Kahn grew up in New Jersey; his father was a TV cameraman and his mother a narrator of Movietone newsreels (which explains plenty). Selesnick was born in England to an artist mother and mathematician father and was raised on both sides of the Atlantic. They met as high school seniors while competing for an art scholarship at Washington University, in St. Louis, and quickly discovered they liked the same British artists and writers. Starting freshman year, they worked together on a number of art projects. After graduation, Kahn moved to New York — specifically, a tugboat in the Hudson River — to work as a printmaker and photo assistant. Selesnick lived in London and St. Louis and pursued architectural photography. But after several years apart, they decided to renew the collaboration they had begun as undergraduates. Says Kahn, “We missed the joint energy and power that we found in college and decided to create a real collaboration.” In 1988, both men moved to Cape Cod to become “Kahn & Selesnick.”
In their early days, working in small spaces with limited budgets, they used ordinary printer paper, stitching together 8-by-11 sheets to create fake panoramic photos of the Royal Excavation Corps. The roughness of the images, sepia toned and deliberately creased, helped make them seem like vintage photos. (The first time I saw their work, in a gallery window on Cape Cod, I thought it was a flea-market find; that was before I knew about the artists’ flea-market imaginations.)
But, over the years, their photographs have become bigger, more colorful and more phantasmagorical, as they have had more money to spend on cameras, costumes, props — and travel. They have used as backdrops some of the most other-worldly locations on the planet (Iceland, Nepal and Death Valley, among them). Technology, meanwhile, has allowed them to manipulate images, combining elements from separate frames into dazzlingly complex compositions. “We tend to be somewhat hasty photographers,” says Selesnick, “so we rely on being able to do things on the computer. Sometimes, when we photograph, we have no idea what the final image will look like.”

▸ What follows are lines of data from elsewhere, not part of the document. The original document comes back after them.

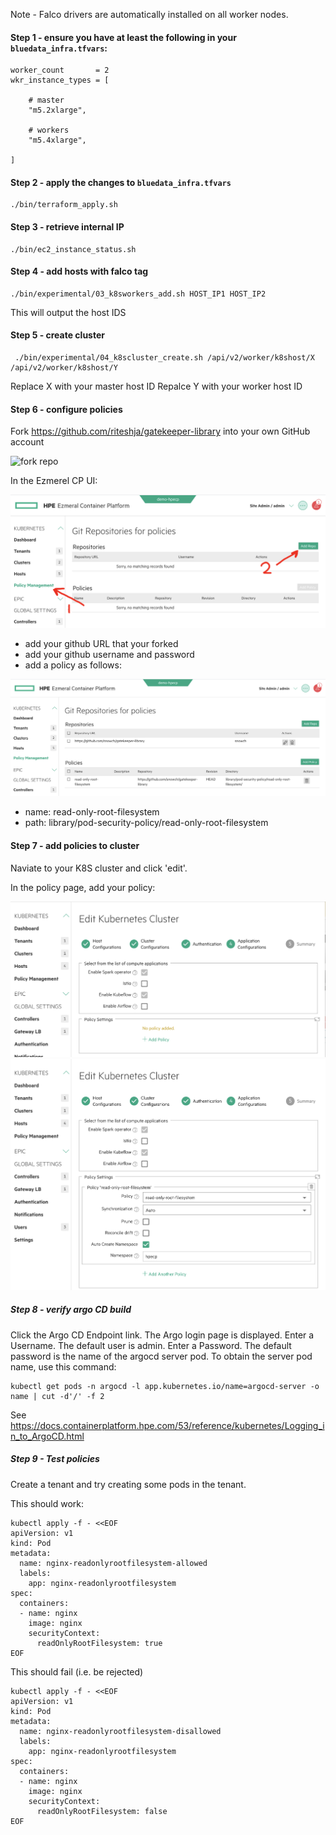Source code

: Note - Falco drivers are automatically installed on all worker nodes.


#### Step 1 - ensure you have at least the following in your `bluedata_infra.tfvars`:


```
worker_count       = 2
wkr_instance_types = [
 
    # master
    "m5.2xlarge",
     
    # workers
    "m5.4xlarge",

]
```

#### Step 2 - apply the changes to `bluedata_infra.tfvars`

```
./bin/terraform_apply.sh
```

#### Step 3 - retrieve internal IP

```
./bin/ec2_instance_status.sh
```

#### Step 4 - add hosts with falco tag

```
./bin/experimental/03_k8sworkers_add.sh HOST_IP1 HOST_IP2
```

This will output the host IDS

#### Step 5 - create cluster 

```
 ./bin/experimental/04_k8scluster_create.sh /api/v2/worker/k8shost/X /api/v2/worker/k8shost/Y
 ```
 
 Replace X with your master host ID
 Repalce Y with your worker host ID
 
#### Step 6 - configure policies

Fork https://github.com/riteshja/gatekeeper-library into your own GitHub account

![fork repo](./README-POLICY-DEMO/fork_repo.png "fork repo")

In the Ezmerel CP UI:

![add policies](./README-POLICY-DEMO/add_policies.png "add policies")

- add your github URL that your forked
- add your github username and password
- add a policy as follows:

![add policies](./README-POLICY-DEMO/add_policies2.png "add policies")

- name: read-only-root-filesystem
- path: library/pod-security-policy/read-only-root-filesystem

#### Step 7 - add policies to cluster

Naviate to your K8S cluster and click 'edit'.

In the policy page, add your policy:

![add policies](./README-POLICY-DEMO/add_policy_to_cluster.png "add policies")
![add policies](./README-POLICY-DEMO/add_policy_to_cluster2.png "add policies")

##### Step 8 - verify argo CD build

Click the Argo CD Endpoint link. The Argo login page is displayed.
Enter a Username. The default user is admin.
Enter a Password. The default password is the name of the argocd server pod. To obtain the server pod name, use this command:

```
kubectl get pods -n argocd -l app.kubernetes.io/name=argocd-server -o name | cut -d'/' -f 2
```

See https://docs.containerplatform.hpe.com/53/reference/kubernetes/Logging_in_to_ArgoCD.html

##### Step 9 - Test policies

Create a tenant and try creating some pods in the tenant.

This should work:

```
kubectl apply -f - <<EOF
apiVersion: v1
kind: Pod
metadata:
  name: nginx-readonlyrootfilesystem-allowed
  labels:
    app: nginx-readonlyrootfilesystem
spec:
  containers:
  - name: nginx
    image: nginx
    securityContext:
      readOnlyRootFilesystem: true
EOF
```

This should fail (i.e. be rejected)

```
kubectl apply -f - <<EOF
apiVersion: v1
kind: Pod
metadata:
  name: nginx-readonlyrootfilesystem-disallowed
  labels:
    app: nginx-readonlyrootfilesystem
spec:
  containers:
  - name: nginx
    image: nginx
    securityContext:
      readOnlyRootFilesystem: false
EOF
```



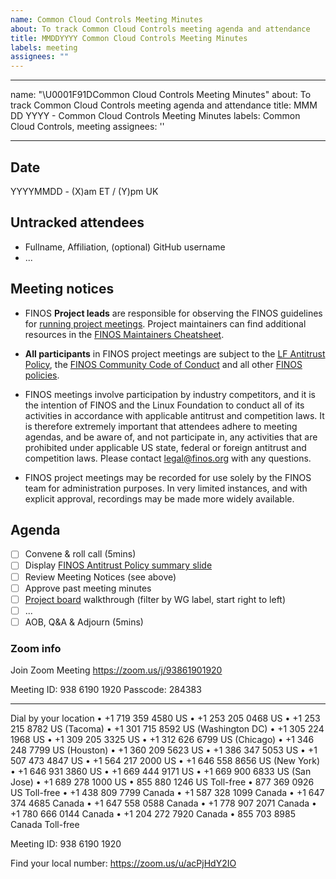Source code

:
 ```yaml
---
name: Common Cloud Controls Meeting Minutes
about: To track Common Cloud Controls meeting agenda and attendance
title: MMDDYYYY Common Cloud Controls Meeting Minutes
labels: meeting
assignees: ""
---
```


---

name: "\U0001F91DCommon Cloud Controls Meeting Minutes"
about: To track Common Cloud Controls meeting agenda and attendance
title: MMM DD YYYY - Common Cloud Controls Meeting Minutes
labels: Common Cloud Controls, meeting
assignees: ''

---

## Date

YYYYMMDD - (X)am ET / (Y)pm UK

## Untracked attendees

- Fullname, Affiliation, (optional) GitHub username
- ...

## Meeting notices

- FINOS **Project leads** are responsible for observing the FINOS guidelines for [running project meetings](https://community.finos.org/docs/governance/meeting-procedures/). Project maintainers can find additional resources in the [FINOS Maintainers Cheatsheet](https://community.finos.org/docs/finos-maintainers-cheatsheet).

- **All participants** in FINOS project meetings are subject to the [LF Antitrust Policy](https://www.linuxfoundation.org/antitrust-policy/), the [FINOS Community Code of Conduct](https://community.finos.org/docs/governance/code-of-conduct) and all other [FINOS policies](https://community.finos.org/docs/governance/#policies).

- FINOS meetings involve participation by industry competitors, and it is the intention of FINOS and the Linux Foundation to conduct all of its activities in accordance with applicable antitrust and competition laws. It is therefore extremely important that attendees adhere to meeting agendas, and be aware of, and not participate in, any activities that are prohibited under applicable US state, federal or foreign antitrust and competition laws. Please contact legal@finos.org with any questions.

- FINOS project meetings may be recorded for use solely by the FINOS team for administration purposes. In very limited instances, and with explicit approval, recordings may be made more widely available.

## Agenda

- [ ] Convene & roll call (5mins)
- [ ] Display [FINOS Antitrust Policy summary slide](https://community.finos.org/Compliance-Slides/Antitrust-Compliance-Slide.pdf)
- [ ] Review Meeting Notices (see above)
- [ ] Approve past meeting minutes
- [ ] [Project board](https://github.com/orgs/finos/projects/78/views/4) walkthrough (filter by WG label, start right to left)
- [ ] ...
- [ ] AOB, Q&A & Adjourn (5mins)

### Zoom info

Join Zoom Meeting
https://zoom.us/j/93861901920

Meeting ID: 938 6190 1920
Passcode: 284383

---

Dial by your location
• +1 719 359 4580 US
• +1 253 205 0468 US
• +1 253 215 8782 US (Tacoma)
• +1 301 715 8592 US (Washington DC)
• +1 305 224 1968 US
• +1 309 205 3325 US
• +1 312 626 6799 US (Chicago)
• +1 346 248 7799 US (Houston)
• +1 360 209 5623 US
• +1 386 347 5053 US
• +1 507 473 4847 US
• +1 564 217 2000 US
• +1 646 558 8656 US (New York)
• +1 646 931 3860 US
• +1 669 444 9171 US
• +1 669 900 6833 US (San Jose)
• +1 689 278 1000 US
• 855 880 1246 US Toll-free
• 877 369 0926 US Toll-free
• +1 438 809 7799 Canada
• +1 587 328 1099 Canada
• +1 647 374 4685 Canada
• +1 647 558 0588 Canada
• +1 778 907 2071 Canada
• +1 780 666 0144 Canada
• +1 204 272 7920 Canada
• 855 703 8985 Canada Toll-free

Meeting ID: 938 6190 1920

Find your local number: https://zoom.us/u/acPjHdY2IO
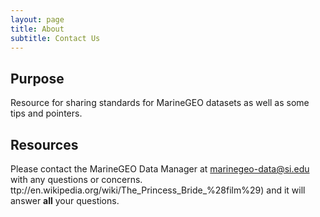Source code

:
 ```yaml
---
layout: page
title: About
subtitle: Contact Us
---
```


## Purpose

Resource for sharing standards for MarineGEO datasets as well as some tips and pointers.

## Resources

Please contact the MarineGEO Data Manager at <marinegeo-data@si.edu> with any questions or concerns.
ttp://en.wikipedia.org/wiki/The_Princess_Bride_%28film%29) and it will answer **all** your questions.
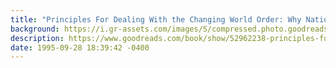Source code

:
 ```yaml
---
title: "Principles For Dealing With the Changing World Order: Why Nations Succeed and Fail"
background: https://i.gr-assets.com/images/S/compressed.photo.goodreads.com/books/1630251271l/52962238._SY75_.jpg
description: https://www.goodreads.com/book/show/52962238-principles-for-dealing-with-the-changing-world-order
date: 1995-09-28 18:39:42 -0400
---
```

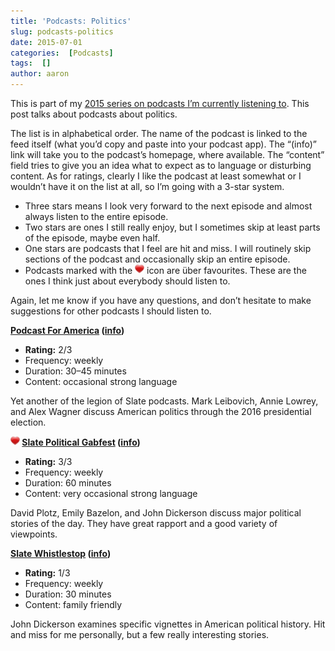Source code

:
 ```yaml
---
title: 'Podcasts: Politics'
slug: podcasts-politics
date: 2015-07-01
categories:  [Podcasts]
tags:  []
author: aaron
---
```


This is part of my [2015 series on podcasts I’m currently listening to](../podcasts-what-im-listening-to-2015). This post talks about podcasts about politics.

The list is in alphabetical order. The name of the podcast is linked to the feed itself (what you’d copy and paste into your podcast app). The “(info)” link will take you to the podcast’s homepage, where available. The “content” field tries to give you an idea what to expect as to language or disturbing content. As for ratings, clearly I like the podcast at least somewhat or I wouldn’t have it on the list at all, so I’m going with a 3-star system.

- Three stars means I look very forward to the next episode and almost always listen to the entire episode.
- Two stars are ones I still really enjoy, but I sometimes skip at least parts of the episode, maybe even half.
- One stars are podcasts that I feel are hit and miss. I will routinely skip sections of the podcast and occasionally skip an entire episode.
- Podcasts marked with the ![package_favorite](/images/package_favorite.png) icon are über favourites. These are the ones I think just about everybody should listen to.

Again, let me know if you have any questions, and don’t hesitate to make suggestions for other podcasts I should listen to.

**[Podcast For America](http://feeds.feedburner.com/PodcastForAmerica) ([info](http://www.slate.com/articles/podcasts/podcast_for_america.html))**

- **Rating:** 2/3
- Frequency: weekly
- Duration: 30–45 minutes
- Content: occasional strong language

Yet another of the legion of Slate podcasts. Mark Leibovich, Annie Lowrey, and Alex Wagner discuss American politics through the 2016 presidential election.

**![package_favorite](/images/package_favorite.png) [Slate Political Gabfest](http://feeds.feedburner.com/SlatePoliticalGabfest) ([info](http://www.slate.com/articles/podcasts/gabfest.html))**

- **Rating:** 3/3
- Frequency: weekly
- Duration: 60 minutes
- Content: very occasional strong language

David Plotz, Emily Bazelon, and John Dickerson discuss major political stories of the day. They have great rapport and a good variety of viewpoints.

**[Slate Whistlestop](http://feeds.feedburner.com/SlatesWhistlestop) ([info](http://www.slate.com/articles/podcasts/whistlestop.html))**

- **Rating:** 1/3
- Frequency: weekly
- Duration: 30 minutes
- Content: family friendly

John Dickerson examines specific vignettes in American political history. Hit and miss for me personally, but a few really interesting stories.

Photoshop solves that problem, and then some: The images in “Truppe Fledermaus” represent a wide variety of styles. “We’re raiding the history-of-photography larder,” says Selesnick, who, like Kahn, has an encyclopedic knowledge of what came before. When Selesnick mentions that Die Fledermaus was often performed during the era of the Vienna Secession, Kahn reels off a list of Secessionist painters, including Egon Schiele and Oskar Kokoschka, who have influenced their work.
But Schiele and Kokoschka weren’t partners like Kahn and Selesnick, who have had an unusually long collaboration for a pair of artists who aren’t romantically involved. Intense periods of discussion and photos shoots at which both men compose — and pose — alternate with time apart when they produce images on easels and computer screens. “Being able to go back to our rooms gives us creative freedom after the time together,” says Kahn. “We both need both.” But authorship is always joint. After all, this is a partnership based on a shared sensibility, and, perhaps, a shared fate. Like the Truppe Fledermaus, Selesnick says, he and Kahn delight in “having an extra dimension to inhabit, a haven in which to process our existential anxieties.” Besides, says Kahn, “You can’t be a traveling circus by yourself.”